Fe-te-ne arapça; saptırmak, ayırmak, denemek, sınamak, aklını başından almak, tutulmak (meftun olmak) gibi anlamlara gelir. Birçok ayette denemek, sınamak, saptırmak anlamında kullanılsa da bir şeyi başka bir şeyden ayrıştırmak anlamını da akılda tutmak gerekir. Nitekim araplar “fetentu’z-zeheb bi’n-nar” derler, altının ortaya çıkması, diğer metal parçalarından arınması ve saf hale gelmesi için "onu ateşte erittim" anlamında yine fe-te-ne fiilini kullanırlar. Denenmek, sınanmak, saptırmak, aynı zamanda da aşık olmak, büyülenmek gibi iki zıt gibi görünen anlamın bir kelimede buluşması sanki Seneca’yı destekler nitelikte, aşk gibi üstün bir duyguya eza, cefa çekmeden ermek ne mümkün diyor.

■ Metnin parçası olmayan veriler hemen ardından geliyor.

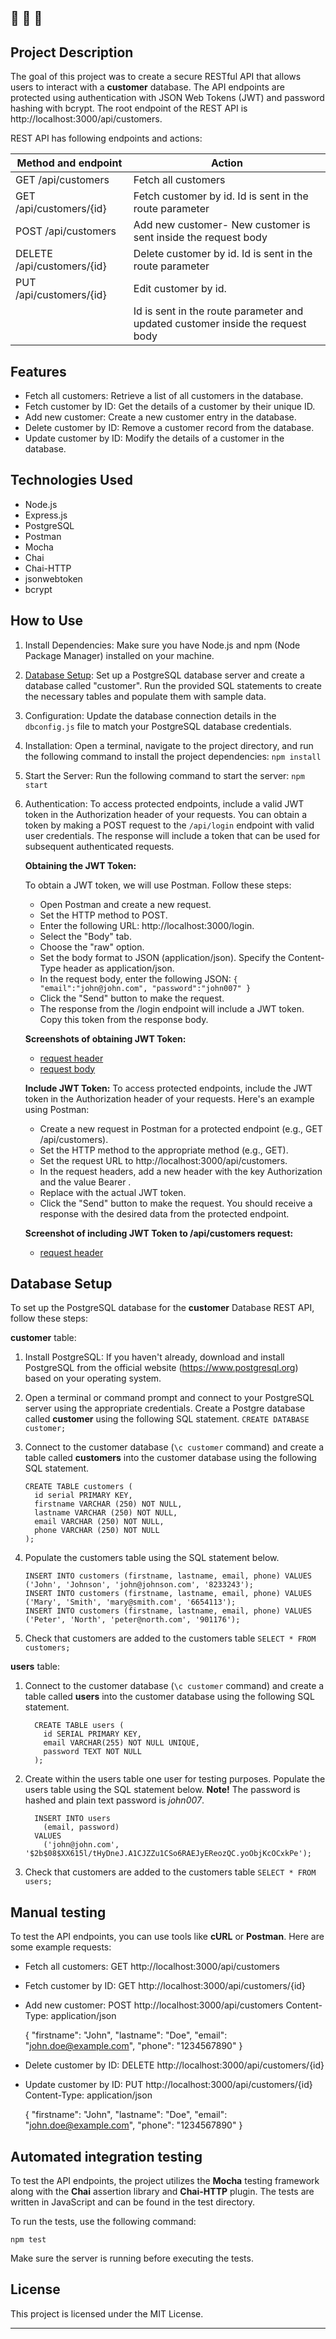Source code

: 🔔 🔔 🔔
---

## Project Description

The goal of this project was to create a secure RESTful API that allows users to interact with a **customer** database.
The API endpoints are protected using authentication with JSON Web Tokens (JWT) and password hashing with bcrypt.
The root endpoint of the REST API is http://localhost:3000/api/customers.

REST API has following endpoints and actions:

| Method and endpoint        | Action                                                                         |
|----------------------------|--------------------------------------------------------------------------------|
| GET /api/customers         | Fetch all customers                                                            |
| GET /api/customers/{id}    | Fetch customer by id. Id is sent in the route parameter                        |
| POST /api/customers        | Add new customer- New customer is sent inside the request body                 |
| DELETE /api/customers/{id} | Delete customer by id. Id is sent in the route parameter                       |
| PUT /api/customers/{id}    | Edit customer by id.                                                           |
|                            | Id is sent in the route parameter and updated customer inside the request body |


## Features

- Fetch all customers: Retrieve a list of all customers in the database.
- Fetch customer by ID: Get the details of a customer by their unique ID.
- Add new customer: Create a new customer entry in the database.
- Delete customer by ID: Remove a customer record from the database.
- Update customer by ID: Modify the details of a customer in the database.

## Technologies Used

- Node.js
- Express.js
- PostgreSQL
- Postman
- Mocha
- Chai
- Chai-HTTP
- jsonwebtoken
- bcrypt

## How to Use

1. Install Dependencies: Make sure you have Node.js and npm (Node Package Manager) installed on your machine.

2. [Database Setup](#database-setup): Set up a PostgreSQL database server and create a database called "customer". Run the provided SQL statements to create the necessary tables and populate them with sample data.

3. Configuration: Update the database connection details in the `dbconfig.js` file to match your PostgreSQL database credentials.

4. Installation: Open a terminal, navigate to the project directory, and run the following command to install the project dependencies:
  `npm install`


5. Start the Server: Run the following command to start the server:
  `npm start`

6. Authentication: To access protected endpoints, include a valid JWT token in the Authorization header of your requests. You can obtain a token by making a POST request to the `/api/login` endpoint with valid user credentials. The response will include a token that can be used for subsequent authenticated requests.

   **Obtaining the JWT Token:**

   To obtain a JWT token, we will use Postman. Follow these steps:
   - Open Postman and create a new request.
   - Set the HTTP method to POST.
   - Enter the following URL: http://localhost:3000/login.
   - Select the "Body" tab.
   - Choose the "raw" option.
   - Set the body format to JSON (application/json). Specify the Content-Type header as application/json.
   - In the request body, enter the following JSON:
         ```
         {
            "email":"john@john.com",
            "password":"john007"
         }
         ```
   - Click the "Send" button to make the request.
   - The response from the /login endpoint will include a JWT token. Copy this token from the response body.

   **Screenshots of obtaining JWT Token:**

      - [request header](./assets/6.2-obtaining-jwt-token_1.jpg)
      - [request body](./assets/6.2-obtaining-jwt-token_2.jpg)


   **Include JWT Token:**
    To access protected endpoints, include the JWT token in the Authorization header of your requests.
    Here's an example using Postman:
      - Create a new request in Postman for a protected endpoint (e.g., GET /api/customers).
      - Set the HTTP method to the appropriate method (e.g., GET).
      - Set the request URL to http://localhost:3000/api/customers.
      - In the request headers, add a new header with the key Authorization and the value Bearer <your-jwt-token>.
      - Replace <your-jwt-token> with the actual JWT token.
      - Click the "Send" button to make the request. You should receive a response with the desired data from the protected endpoint.

   **Screenshot of including JWT Token to /api/customers request:**

      - [request header](./assets/6.2-including-jwt-token-to-api-customer-request_1.jpg)


## Database Setup

To set up the PostgreSQL database for the **customer** Database REST API, follow these steps:

**customer** table:
  1. Install PostgreSQL: If you haven't already, download and install PostgreSQL from the official website (https://www.postgresql.org) based on your operating system.

  2. Open a terminal or command prompt and connect to your PostgreSQL server using the appropriate credentials.
    Create a Postgre database called **customer** using the following SQL statement.
    `CREATE DATABASE customer;`
  3. Connect to the customer database (`\c customer` command) and create a table called **customers** into the customer database using the following SQL statement.
      ```
      CREATE TABLE customers (
        id serial PRIMARY KEY,
        firstname VARCHAR (250) NOT NULL,
        lastname VARCHAR (250) NOT NULL,
        email VARCHAR (250) NOT NULL,
        phone VARCHAR (250) NOT NULL
      );
      ```
  4. Populate the customers table using the SQL statement below.
      ```
      INSERT INTO customers (firstname, lastname, email, phone) VALUES ('John', 'Johnson', 'john@johnson.com', '8233243');
      INSERT INTO customers (firstname, lastname, email, phone) VALUES ('Mary', 'Smith', 'mary@smith.com', '6654113');
      INSERT INTO customers (firstname, lastname, email, phone) VALUES ('Peter', 'North', 'peter@north.com', '901176');
      ```
  5. Check that customers are added to the customers table
      `SELECT * FROM customers;`

**users** table:
  1. Connect to the customer database (`\c customer` command) and create a table called **users** into the customer database using the following SQL statement.
      ```
        CREATE TABLE users (
          id SERIAL PRIMARY KEY,
          email VARCHAR(255) NOT NULL UNIQUE,
          password TEXT NOT NULL
        );
      ```
  2. Create within the users table one user for testing purposes. Populate the users table using the SQL statement below.
    **Note!** The password is hashed and plain text password is *john007*.
      ```
        INSERT INTO users
          (email, password)
        VALUES
          ('john@john.com', '$2b$08$XX615l/tHyDneJ.A1CJZZu1CSo6RAEJyEReozQC.yoObjKcOCxkPe');
      ```
  3. Check that customers are added to the customers table
      `SELECT * FROM users;`


## Manual testing

To test the API endpoints, you can use tools like **cURL** or **Postman**. Here are some example requests:

- Fetch all customers:
GET http://localhost:3000/api/customers

- Fetch customer by ID:
GET http://localhost:3000/api/customers/{id}


- Add new customer:
POST http://localhost:3000/api/customers
Content-Type: application/json

  {
  "firstname": "John",
  "lastname": "Doe",
  "email": "john.doe@example.com",
  "phone": "1234567890"
  }


- Delete customer by ID:
DELETE http://localhost:3000/api/customers/{id}


- Update customer by ID:
PUT http://localhost:3000/api/customers/{id}
Content-Type: application/json

  {
  "firstname": "John",
  "lastname": "Doe",
  "email": "john.doe@example.com",
  "phone": "1234567890"
  }

## Automated integration testing
To test the API endpoints, the project utilizes the **Mocha** testing framework along with the **Chai** assertion library and **Chai-HTTP** plugin.
The tests are written in JavaScript and can be found in the test directory.

To run the tests, use the following command:

`npm test`

Make sure the server is running before executing the tests.

## License

This project is licensed under the MIT License.


---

Halil Cibran ise bunu şu vecizeyle ifade ediyor: “büyük bir acı ya da büyük bir sevinç olmadan içindeki gerçek ortaya çıkmaz. Eğer kendi gerçeğin açığa çıksın istiyorsan, ya güneşin altında çıplak dans etmeli ya da kendi çarmıhını taşımalısın”

Son bölümde ise tanrı insanlara şöyle der: “Sizi kötülüklerden alıkoymadığım için zihinlerinizi her şeye karşı silahlandırdım, cesurca dayanın. Bu özelliğinizle tanrıdan üstün olursunuz, çünkü tanrı kötülüklere katlanmanın ötesindedir siz ise üstünde.  Siz istemedikçe hiçbir şeyin sizi ele geçirmemesine özen gösterdim, çıkış yolu açıktır. Dövüşmek istemiyorsanız kaçıp gidebilirsiniz. Sizin için zorunlu olmasını istediğim olaylar içinde bir tek ölümü kolay kıldım. Ruhunuzu bir bayıra yerleştirdim; aşağıya çekilirken sadece dikkat edin, özgürlüğe giden yolun ne kadar kısa ne kadar kolay olduğunu göreceksiniz. Yaşam soluğu derinlerde gizlenmez, bıçakla oyup çıkarmanıza gerek yok onu, ölüm hemen avucunuza geliverir. Son vuruş için kesin bir yer belirlemedim gövdelerde, nereye isterseniz vurun, yol açıktır. Ölmek dediğimiz olay ruhun bedenden ayrılmasıdır, o kadar kısadır ki hızını hissetmezsin bile, nasıl gelirse gelir ölüm ama hızla gelir. Utançtan yüzünüz kızarmıyor mu? Bu kadar çabuk olan bir olaydan onca zamandır korkuyorsunuz.”